Google Not Bound To Apply 'Right To Be Forgotten' Globally, Holds European Court of Justice [Read Judgment]
The European Court of Justice has ruled that Google is not bound to apply the 'Right to be Forgotten' globally, but only in the member states of the European Union.The case reached the Court after the French Data Protection Authority, France (CNIL) imposed a Penalty of EUR 100 000 on Google because of its refusal, when granting a de-referencing request, to apply it to all its search...
The European Court of Justice has ruled that Google is not bound to apply the 'Right to be Forgotten' globally, but only in the member states of the European Union.
The case reached the Court after the French Data Protection Authority, France (CNIL) imposed a Penalty of EUR 100 000 on Google because of its refusal, when granting a de-referencing request, to apply it to all its search engine's domain name extensions.
Right To Be Forgotten
Under European Law, an individual has a right to demand erasure of data concerning him from the search engines.

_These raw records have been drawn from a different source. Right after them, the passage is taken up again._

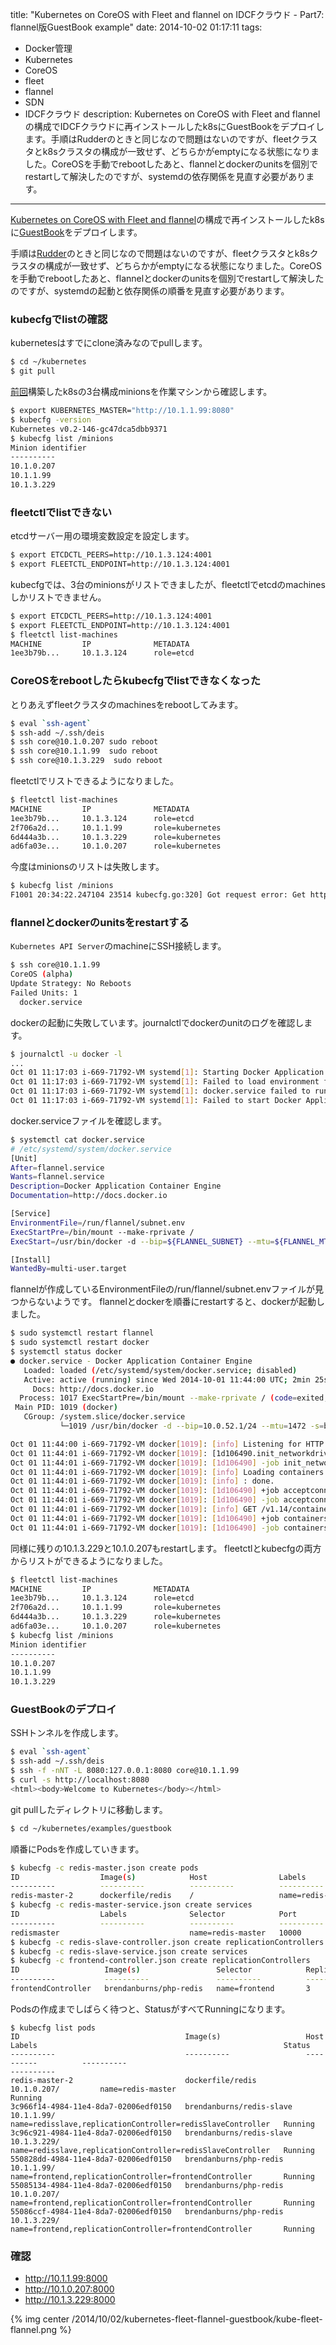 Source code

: title: "Kubernetes on CoreOS with Fleet and flannel on IDCFクラウド - Part7: flannel版GuestBook example"
date: 2014-10-02 01:17:11
tags:
 - Docker管理
 - Kubernetes
 - CoreOS
 - fleet
 - flannel
 - SDN
 - IDCFクラウド
description: Kubernetes on CoreOS with Fleet and flannelの構成でIDCFクラウドに再インストールしたk8sにGuestBookをデプロイします。手順はRudderのときと同じなので問題はないのですが、fleetクラスタとk8sクラスタの構成が一致せず、どちらかがemptyになる状態になりました。CoreOSを手動でrebootしたあと、flannelとdockerのunitsを個別でrestartして解決したのですが、systemdの依存関係を見直す必要があります。
---


[Kubernetes on CoreOS with Fleet and flannel](/2014/09/27/kubernetes-fleet-rudder-renamed-to-flannel/)の構成で再インストールしたk8sに[GuestBook](https://github.com/GoogleCloudPlatform/kubernetes/tree/master/examples/guestbook)をデプロイします。

手順は[Rudder](/2014/09/05/kubernetes-in-coreos-on-idcf-guestbook-example/)のときと同じなので問題はないのですが、fleetクラスタとk8sクラスタの構成が一致せず、どちらかがemptyになる状態になりました。CoreOSを手動でrebootしたあと、flannelとdockerのunitsを個別でrestartして解決したのですが、systemdの起動と依存関係の順番を見直す必要があります。

<!-- more -->


### kubecfgでlistの確認

kubernetesはすでにclone済みなのでpullします。

``` bash
$ cd ~/kubernetes
$ git pull
```

[前回](/2014/09/27/kubernetes-fleet-rudder-renamed-to-flannel/)構築したk8sの3台構成minionsを作業マシンから確認します。

``` bash
$ export KUBERNETES_MASTER="http://10.1.1.99:8080"
$ kubecfg -version
Kubernetes v0.2-146-gc47dca5dbb9371
$ kubecfg list /minions
Minion identifier
----------
10.1.0.207
10.1.1.99
10.1.3.229
```

### fleetctlでlistできない

etcdサーバー用の環境変数設定を設定します。
 
``` bash
$ export ETCDCTL_PEERS=http://10.1.3.124:4001
$ export FLEETCTL_ENDPOINT=http://10.1.3.124:4001
```

kubecfgでは、3台のminionsがリストできましたが、fleetctlでetcdのmachinesしかリストできません。

``` bash
$ export ETCDCTL_PEERS=http://10.1.3.124:4001
$ export FLEETCTL_ENDPOINT=http://10.1.3.124:4001
$ fleetctl list-machines
MACHINE         IP              METADATA
1ee3b79b...     10.1.3.124      role=etcd
```

### CoreOSをrebootしたらkubecfgでlistできなくなった

とりあえずfleetクラスタのmachinesをrebootしてみます。

``` bash
$ eval `ssh-agent`
$ ssh-add ~/.ssh/deis
$ ssh core@10.1.0.207 sudo reboot
$ ssh core@10.1.1.99  sudo reboot
$ ssh core@10.1.3.229  sudo reboot
```

fleetctlでリストできるようになりました。

``` bash
$ fleetctl list-machines
MACHINE         IP              METADATA
1ee3b79b...     10.1.3.124      role=etcd
2f706a2d...     10.1.1.99       role=kubernetes
6d444a3b...     10.1.3.229      role=kubernetes
ad6fa03e...     10.1.0.207      role=kubernetes
```

今度はminionsのリストは失敗します。

``` bash
$ kubecfg list /minions
F1001 20:34:22.247104 23514 kubecfg.go:320] Got request error: Get http://10.1.1.99:8080/api/v1beta1/minions?labels=: dial tcp 10.1.1.99:8080: connection refused
```

### flannelとdockerのunitsをrestartする

`Kubernetes API Server`のmachineにSSH接続します。

``` bash
$ ssh core@10.1.1.99
CoreOS (alpha)
Update Strategy: No Reboots
Failed Units: 1
  docker.service
```

dockerの起動に失敗しています。journalctlでdockerのunitのログを確認します。

``` bash
$ journalctl -u docker -l
...
Oct 01 11:17:03 i-669-71792-VM systemd[1]: Starting Docker Application Container Engine...
Oct 01 11:17:03 i-669-71792-VM systemd[1]: Failed to load environment files: No such file or directory
Oct 01 11:17:03 i-669-71792-VM systemd[1]: docker.service failed to run 'start-pre' task: No such file or director
Oct 01 11:17:03 i-669-71792-VM systemd[1]: Failed to start Docker Application Container Engine.
```

docker.serviceファイルを確認します。

``` bash
$ systemctl cat docker.service
# /etc/systemd/system/docker.service
[Unit]
After=flannel.service
Wants=flannel.service
Description=Docker Application Container Engine
Documentation=http://docs.docker.io

[Service]
EnvironmentFile=/run/flannel/subnet.env
ExecStartPre=/bin/mount --make-rprivate /
ExecStart=/usr/bin/docker -d --bip=${FLANNEL_SUBNET} --mtu=${FLANNEL_MTU} -s=btrfs -H fd://

[Install]
WantedBy=multi-user.target
```

flannelが作成しているEnvironmentFileの/run/flannel/subnet.envファイルが見つからないようです。
flannelとdockerを順番にrestartすると、dockerが起動しました。

``` bash
$ sudo systemctl restart flannel
$ sudo systemctl restart docker
$ systemctl status docker
● docker.service - Docker Application Container Engine
   Loaded: loaded (/etc/systemd/system/docker.service; disabled)
   Active: active (running) since Wed 2014-10-01 11:44:00 UTC; 2min 25s ago
     Docs: http://docs.docker.io
  Process: 1017 ExecStartPre=/bin/mount --make-rprivate / (code=exited, status=0/SUCCESS)
 Main PID: 1019 (docker)
   CGroup: /system.slice/docker.service
           └─1019 /usr/bin/docker -d --bip=10.0.52.1/24 --mtu=1472 -s=btrfs -H fd://

Oct 01 11:44:00 i-669-71792-VM docker[1019]: [info] Listening for HTTP on fd ()
Oct 01 11:44:01 i-669-71792-VM docker[1019]: [1d106490.init_networkdriver()] getting iface addr
Oct 01 11:44:01 i-669-71792-VM docker[1019]: [1d106490] -job init_networkdriver() = OK (0)
Oct 01 11:44:01 i-669-71792-VM docker[1019]: [info] Loading containers:
Oct 01 11:44:01 i-669-71792-VM docker[1019]: [info] : done.
Oct 01 11:44:01 i-669-71792-VM docker[1019]: [1d106490] +job acceptconnections()
Oct 01 11:44:01 i-669-71792-VM docker[1019]: [1d106490] -job acceptconnections() = OK (0)
Oct 01 11:44:01 i-669-71792-VM docker[1019]: [info] GET /v1.14/containers/json
Oct 01 11:44:01 i-669-71792-VM docker[1019]: [1d106490] +job containers()
Oct 01 11:44:01 i-669-71792-VM docker[1019]: [1d106490] -job containers() = OK (0)
```

同様に残りの10.1.3.229と10.1.0.207もrestartします。
fleetctlとkubecfgの両方からリストができるようになりました。

``` bash
$ fleetctl list-machines
MACHINE         IP              METADATA
1ee3b79b...     10.1.3.124      role=etcd
2f706a2d...     10.1.1.99       role=kubernetes
6d444a3b...     10.1.3.229      role=kubernetes
ad6fa03e...     10.1.0.207      role=kubernetes
$ kubecfg list /minions
Minion identifier
----------
10.1.0.207
10.1.1.99
10.1.3.229
```

### GuestBookのデプロイ

SSHトンネルを作成します。

``` bash
$ eval `ssh-agent`
$ ssh-add ~/.ssh/deis
$ ssh -f -nNT -L 8080:127.0.0.1:8080 core@10.1.1.99
$ curl -s http://localhost:8080
<html><body>Welcome to Kubernetes</body></html>
```

git pullしたディレクトリに移動します。

``` bash
$ cd ~/kubernetes/examples/guestbook
```

順番にPodsを作成していきます。

``` bash
$ kubecfg -c redis-master.json create pods
ID                  Image(s)            Host                Labels              Status
----------          ----------          ----------          ----------          ----------
redis-master-2      dockerfile/redis    /                   name=redis-master   Waiting
$ kubecfg -c redis-master-service.json create services
ID                  Labels              Selector            Port
----------          ----------          ----------          ----------
redismaster                             name=redis-master   10000
$ kubecfg -c redis-slave-controller.json create replicationControllers
$ kubecfg -c redis-slave-service.json create services
$ kubecfg -c frontend-controller.json create replicationControllers
ID                   Image(s)                 Selector            Replicas
----------           ----------               ----------          ----------
frontendController   brendanburns/php-redis   name=frontend       3
```

Podsの作成までしばらく待つと、StatusがすべてRunningになります。

```
$ kubecfg list pods
ID                                     Image(s)                   Host                Labels                                                       Status
----------                             ----------                 ----------          ----------                                                   ----------
redis-master-2                         dockerfile/redis           10.1.0.207/         name=redis-master                                            Running
3c966f14-4984-11e4-8da7-02006edf0150   brendanburns/redis-slave   10.1.1.99/          name=redisslave,replicationController=redisSlaveController   Running
3c96c921-4984-11e4-8da7-02006edf0150   brendanburns/redis-slave   10.1.3.229/         name=redisslave,replicationController=redisSlaveController   Running
550828dd-4984-11e4-8da7-02006edf0150   brendanburns/php-redis     10.1.1.99/          name=frontend,replicationController=frontendController       Running
55085134-4984-11e4-8da7-02006edf0150   brendanburns/php-redis     10.1.0.207/         name=frontend,replicationController=frontendController       Running
55086ccf-4984-11e4-8da7-02006edf0150   brendanburns/php-redis     10.1.3.229/         name=frontend,replicationController=frontendController       Running
```

### 確認

* http://10.1.1.99:8000
* http://10.1.0.207:8000
* http://10.1.3.229:8000

{% img center /2014/10/02/kubernetes-fleet-flannel-guestbook/kube-fleet-flannel.png %}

'Right to erasure ("right to be forgotten")', is worded as follows: The data subject shall have the right to obtain from the controller the erasure of personal data concerning him or her without undue delay and the controller shall have the obligation to erase personal data without undue delay where one of the following grounds applies:(a) the personal data are no longer necessary in relation to the purposes for which they were collected or otherwise processed;(b) the data subject withdraws consent on which the processing is based according to point (a) of Article 6(1), or point (a) of Article 9(2), and where there is no other legal ground for the processing;(c) the data subject objects to the processing pursuant to Article 21(1) and there are no overriding legitimate grounds for the processing, or the data subject objects to the processing pursuant to Article 21(2);(d) the personal data have been unlawfully processed;(e) the personal data have to be erased for compliance with a legal obligation in Union or Member State law to which the controller is subject;(f) the personal data have been collected in relation to the offer of information society services.

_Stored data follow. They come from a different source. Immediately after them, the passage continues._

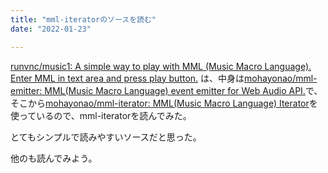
 ```yaml
---
title: "mml-iteratorのソースを読む"
date: "2022-01-23"

---
```


[runvnc/music1: A simple way to play with MML (Music Macro Language). Enter MML in text area and press play button.](https://github.com/runvnc/music1) は、中身は[mohayonao/mml-emitter: MML(Music Macro Language) event emitter for Web Audio API.](https://github.com/mohayonao/mml-emitter)で、そこから[mohayonao/mml-iterator: MML(Music Macro Language) Iterator](https://github.com/mohayonao/mml-iterator)を使っているので、mml-iteratorを読んでみた。

とてもシンプルで読みやすいソースだと思った。

他のも読んでみよう。
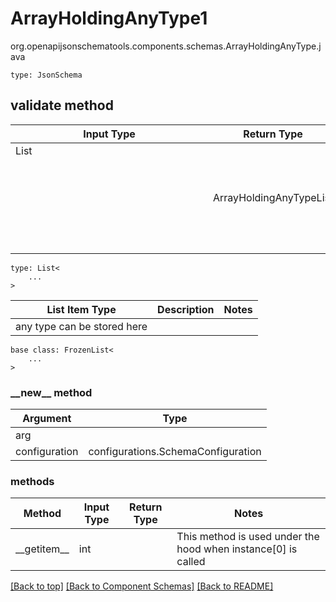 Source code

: # ArrayHoldingAnyType1
org.openapijsonschematools.components.schemas.ArrayHoldingAnyType.java
```
type: JsonSchema
```

## validate method
| Input Type | Return Type | Notes |
| ---------- | ----------- | ----- |
| List<Object> | ArrayHoldingAnyTypeList | |

```
type: List<
    ...
>
```
List Item Type | Description | Notes
-------------------- | ------------- | -------------
 | any type can be stored here |

```
base class: FrozenList<
    ...
>
```
### &lowbar;&lowbar;new&lowbar;&lowbar; method
Argument | Type
-------- | ------
arg      | 
configuration | configurations.SchemaConfiguration

### methods
Method | Input Type | Return Type | Notes
------ | ---------- | ----------- | ------
&lowbar;&lowbar;getitem&lowbar;&lowbar; | int |  | This method is used under the hood when instance[0] is called

[[Back to top]](#top) [[Back to Component Schemas]](../../../README.md#Component-Schemas) [[Back to README]](../../../README.md)
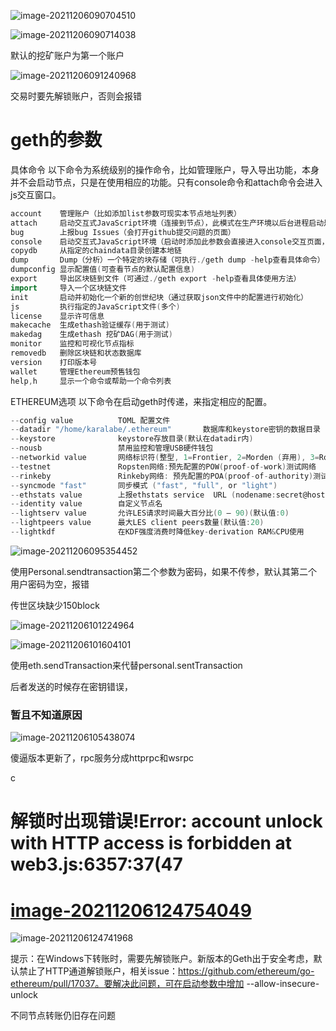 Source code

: ![image-20211206090704510](%E4%BB%A5%E5%A4%AA%E5%9D%8A%E6%B5%8B%E8%AF%95.assets/image-20211206090704510.png)

![image-20211206090714038](%E4%BB%A5%E5%A4%AA%E5%9D%8A%E6%B5%8B%E8%AF%95.assets/image-20211206090714038.png)

默认的挖矿账户为第一个账户

![image-20211206091240968](%E4%BB%A5%E5%A4%AA%E5%9D%8A%E6%B5%8B%E8%AF%95.assets/image-20211206091240968.png)



交易时要先解锁账户，否则会报错



# geth的参数

具体命令
以下命令为系统级别的操作命令，比如管理账户，导入导出功能，本身并不会启动节点，只是在使用相应的功能。只有console命令和attach命令会进入js交互窗口。



```go
account    管理账户（比如添加list参数可现实本节点地址列表）
attach     启动交互式JavaScript环境（连接到节点），此模式在生产环境以后台进程启动是常用
bug        上报bug Issues（会打开github提交问题的页面）
console    启动交互式JavaScript环境（启动时添加此参数会直接进入console交互页面，但不建议这样使用）
copydb     从指定的chaindata目录创建本地链
dump       Dump（分析）一个特定的块存储（可执行./geth dump -help查看具体命令）
dumpconfig 显示配置值(可查看节点的默认配置信息)
export     导出区块链到文件（可通过./geth export -help查看具体使用方法）
import     导入一个区块链文件
init       启动并初始化一个新的创世纪块（通过获取json文件中的配置进行初始化）
js         执行指定的JavaScript文件(多个)
license    显示许可信息
makecache  生成ethash验证缓存(用于测试)
makedag    生成ethash 挖矿DAG(用于测试)
monitor    监控和可视化节点指标
removedb   删除区块链和状态数据库
version    打印版本号
wallet     管理Ethereum预售钱包
help,h     显示一个命令或帮助一个命令列表
```



ETHEREUM选项
以下命令在启动geth时传递，来指定相应的配置。

```go
--config value          TOML 配置文件
--datadir "/home/karalabe/.ethereum"       数据库和keystore密钥的数据目录
--keystore              keystore存放目录(默认在datadir内)
--nousb                 禁用监控和管理USB硬件钱包
--networkid value       网络标识符(整型, 1=Frontier, 2=Morden (弃用), 3=Ropsten, 4=Rinkeby) (默认: 1)
--testnet               Ropsten网络:预先配置的POW(proof-of-work)测试网络
--rinkeby               Rinkeby网络: 预先配置的POA(proof-of-authority)测试网络
--syncmode "fast"       同步模式 ("fast", "full", or "light")
--ethstats value        上报ethstats service  URL (nodename:secret@host:port)
--identity value        自定义节点名
--lightserv value       允许LES请求时间最大百分比(0 – 90)(默认值:0) 
--lightpeers value      最大LES client peers数量(默认值:20)
--lightkdf              在KDF强度消费时降低key-derivation RAM&CPU使用
```

![image-20211206095354452](%E4%BB%A5%E5%A4%AA%E5%9D%8A%E6%B5%8B%E8%AF%95.assets/image-20211206095354452.png)

使用Personal.sendtransaction第二个参数为密码，如果不传参，默认其第二个用户密码为空，报错



传世区块缺少150block

![image-20211206101224964](%E4%BB%A5%E5%A4%AA%E5%9D%8A%E6%B5%8B%E8%AF%95.assets/image-20211206101224964.png)





![image-20211206101604101](%E4%BB%A5%E5%A4%AA%E5%9D%8A%E6%B5%8B%E8%AF%95.assets/image-20211206101604101.png)



使用eth.sendTransaction来代替personal.sentTransaction

后者发送的时候存在密钥错误，

### **暂且不知道原因**





![image-20211206105438074](%E4%BB%A5%E5%A4%AA%E5%9D%8A%E6%B5%8B%E8%AF%95.assets/image-20211206105438074.png)

傻逼版本更新了，rpc服务分成httprpc和wsrpc

c

# 解锁时出现错误!Error: account unlock with HTTP access is forbidden at web3.js:6357:37(47



# [image-20211206124754049](%E4%BB%A5%E5%A4%AA%E5%9D%8A%E6%B5%8B%E8%AF%95.assets/image-20211206124754049.png)

![image-20211206124741968](%E4%BB%A5%E5%A4%AA%E5%9D%8A%E6%B5%8B%E8%AF%95.assets/image-20211206124741968.png)



提示：在Windows下转账时，需要先解锁账户。新版本的Geth出于安全考虑，默认禁止了HTTP通道解锁账户，相关issue：https://github.com/ethereum/go-ethereum/pull/17037。要解决此问题，可在启动参数中增加 --allow-insecure-unlock 


不同节点转账仍旧存在问题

The question considered by the Court was whether the search engine operator is required, when granting a request for de-referencing, to deploy the de-referencing to all of the domain names used by its search engine so that the links at issue no longer appear, irrespective of the place from where the search initiated on the basis of the requester's name is conducted, and even if it is conducted from a place outside the territorial scope of Directive. Google contended that this right does not necessarily require that the links at issue are to be removed, without geographical limitation, from all its search engine's domain names.

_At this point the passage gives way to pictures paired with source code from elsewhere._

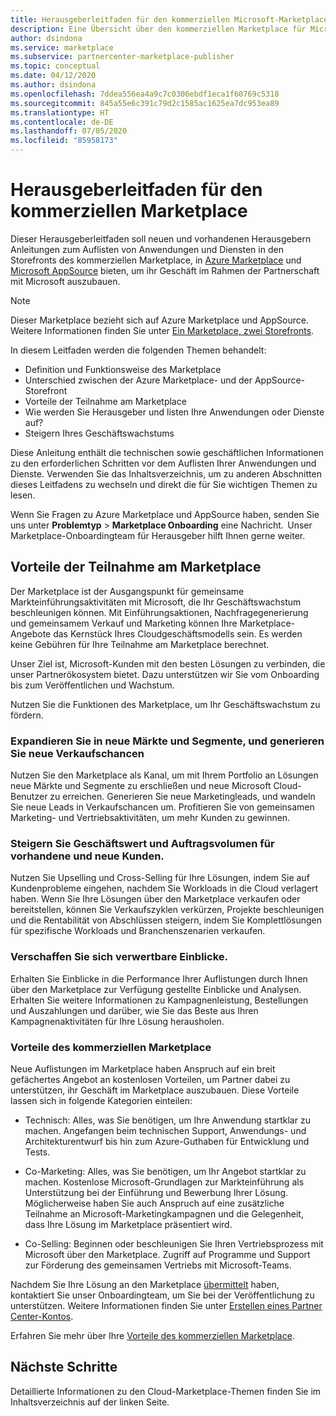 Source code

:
 ```yaml
---
title: Herausgeberleitfaden für den kommerziellen Microsoft-Marketplace
description: Eine Übersicht über den kommerziellen Marketplace für Microsoft-Partner, die Angebote in Microsoft AppSource und Azure Marketplace veröffentlichen möchten.
author: dsindona
ms.service: marketplace
ms.subservice: partnercenter-marketplace-publisher
ms.topic: conceptual
ms.date: 04/12/2020
ms.author: dsindona
ms.openlocfilehash: 7ddea556ea4a9c7c0306ebdf1eca1f60769c5318
ms.sourcegitcommit: 845a55e6c391c79d2c1585ac1625ea7dc953ea89
ms.translationtype: HT
ms.contentlocale: de-DE
ms.lasthandoff: 07/05/2020
ms.locfileid: "85958173"
---
```

# <a name="commercial-marketplace-publishing-guide"></a>Herausgeberleitfaden für den kommerziellen Marketplace

Dieser Herausgeberleitfaden soll neuen und vorhandenen Herausgebern Anleitungen zum Auflisten von Anwendungen und Diensten in den Storefronts des kommerziellen Marketplace, in [Azure Marketplace](https://azuremarketplace.microsoft.com) und [Microsoft AppSource](https://appsource.microsoft.com) bieten, um ihr Geschäft im Rahmen der Partnerschaft mit Microsoft auszubauen.

>[!Note]
>Dieser Marketplace bezieht sich auf Azure Marketplace und AppSource.  Weitere Informationen finden Sie unter [Ein Marketplace, zwei Storefronts](comparing-appsource-azure-marketplace.md).

In diesem Leitfaden werden die folgenden Themen behandelt: 
*   Definition und Funktionsweise des Marketplace 
*   Unterschied zwischen der Azure Marketplace- und der AppSource-Storefront 
*   Vorteile der Teilnahme am Marketplace 
*   Wie werden Sie Herausgeber und listen Ihre Anwendungen oder Dienste auf? 
*   Steigern Ihres Geschäftswachstums 

Diese Anleitung enthält die technischen sowie geschäftlichen Informationen zu den erforderlichen Schritten vor dem Auflisten Ihrer Anwendungen und Dienste. Verwenden Sie das Inhaltsverzeichnis, um zu anderen Abschnitten dieses Leitfadens zu wechseln und direkt die für Sie wichtigen Themen zu lesen.

Wenn Sie Fragen zu Azure Marketplace und AppSource haben, senden Sie uns unter **Problemtyp** > **Marketplace Onboarding** eine Nachricht.  Unser Marketplace-Onboardingteam für Herausgeber hilft Ihnen gerne weiter. 

## <a name="benefits-of-participating-in-the-marketplace"></a>Vorteile der Teilnahme am Marketplace 

Der Marketplace ist der Ausgangspunkt für gemeinsame Markteinführungsaktivitäten mit Microsoft, die Ihr Geschäftswachstum beschleunigen können. Mit Einführungsaktionen, Nachfragegenerierung und gemeinsamem Verkauf und Marketing können Ihre Marketplace-Angebote das Kernstück Ihres Cloudgeschäftsmodells sein. Es werden keine Gebühren für Ihre Teilnahme am Marketplace berechnet.

Unser Ziel ist, Microsoft-Kunden mit den besten Lösungen zu verbinden, die unser Partnerökosystem bietet. Dazu unterstützen wir Sie vom Onboarding bis zum Veröffentlichen und Wachstum. 

Nutzen Sie die Funktionen des Marketplace, um Ihr Geschäftswachstum zu fördern.

### <a name="expand-to-new-markets-and-segments-and-generate-new-sales-opportunities"></a>Expandieren Sie in neue Märkte und Segmente, und generieren Sie neue Verkaufschancen

Nutzen Sie den Marketplace als Kanal, um mit Ihrem Portfolio an Lösungen neue Märkte und Segmente zu erschließen und neue Microsoft Cloud-Benutzer zu erreichen. Generieren Sie neue Marketingleads, und wandeln Sie neue Leads in Verkaufschancen um. Profitieren Sie von gemeinsamen Marketing- und Vertriebsaktivitäten, um mehr Kunden zu gewinnen.

### <a name="enhance-business-value-and-increase-deal-size-with-existing-and-new-customers"></a>Steigern Sie Geschäftswert und Auftragsvolumen für vorhandene und neue Kunden. 

Nutzen Sie Upselling und Cross-Selling für Ihre Lösungen, indem Sie auf Kundenprobleme eingehen, nachdem Sie Workloads in die Cloud verlagert haben. Wenn Sie Ihre Lösungen über den Marketplace verkaufen oder bereitstellen, können Sie Verkaufszyklen verkürzen, Projekte beschleunigen und die Rentabilität von Abschlüssen steigern, indem Sie Komplettlösungen für spezifische Workloads und Branchenszenarien verkaufen. 

### <a name="get-actionable-insights"></a>Verschaffen Sie sich verwertbare Einblicke. 

Erhalten Sie Einblicke in die Performance Ihrer Auflistungen durch Ihnen über den Marketplace zur Verfügung gestellte Einblicke und Analysen. Erhalten Sie weitere Informationen zu Kampagnenleistung, Bestellungen und Auszahlungen und darüber, wie Sie das Beste aus Ihren Kampagnenaktivitäten für Ihre Lösung herausholen.

### <a name="commercial-marketplace-benefits"></a>Vorteile des kommerziellen Marketplace 

Neue Auflistungen im Marketplace haben Anspruch auf ein breit gefächertes Angebot an kostenlosen Vorteilen, um Partner dabei zu unterstützen, ihr Geschäft im Marketplace auszubauen. Diese Vorteile lassen sich in folgende Kategorien einteilen: 

*   Technisch: Alles, was Sie benötigen, um Ihre Anwendung startklar zu machen. Angefangen beim technischen Support, Anwendungs- und Architekturentwurf bis hin zum Azure-Guthaben für Entwicklung und Tests. 

*   Co-Marketing: Alles, was Sie benötigen, um Ihr Angebot startklar zu machen. Kostenlose Microsoft-Grundlagen zur Markteinführung als Unterstützung bei der Einführung und Bewerbung Ihrer Lösung. Möglicherweise haben Sie auch Anspruch auf eine zusätzliche Teilnahme an Microsoft-Marketingkampagnen und die Gelegenheit, dass Ihre Lösung im Marketplace präsentiert wird.

*   Co-Selling: Beginnen oder beschleunigen Sie Ihren Vertriebsprozess mit Microsoft über den Marketplace. Zugriff auf Programme und Support zur Förderung des gemeinsamen Vertriebs mit Microsoft-Teams.

Nachdem Sie Ihre Lösung an den Marketplace [übermittelt](https://partner.microsoft.com/dashboard/account/v3/enrollment/introduction/partnership) haben, kontaktiert Sie unser Onboardingteam, um Sie bei der Veröffentlichung zu unterstützen.  Weitere Informationen finden Sie unter [Erstellen eines Partner Center-Kontos](partner-center-portal/create-account.md).

Erfahren Sie mehr über Ihre [Vorteile des kommerziellen Marketplace](https://docs.microsoft.com//azure/marketplace/gtm-your-marketplace-benefits).

## <a name="next-steps"></a>Nächste Schritte

Detaillierte Informationen zu den Cloud-Marketplace-Themen finden Sie im Inhaltsverzeichnis auf der linken Seite.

Answering this issue in favour of Google, the court held that search engine operator cannot be required, under the relevant Articles, to carry out a de-referencing on all the versions of its search engine. It held as follows:
"Where a search engine operator grants a request for de-referencing pursuant to those provisions, that operator is not required to carry out that de-referencing on all versions of its search engine, but on the versions of that search engine corresponding to all the Member States, using, where necessary, measures which, while meeting the legal requirements, effectively prevent or, at the very least, seriously discourage an internet user conducting a search from one of the Member States on the basis of a data subject's name from gaining access, via the list of results displayed following that search, to the links which are the subject of that request."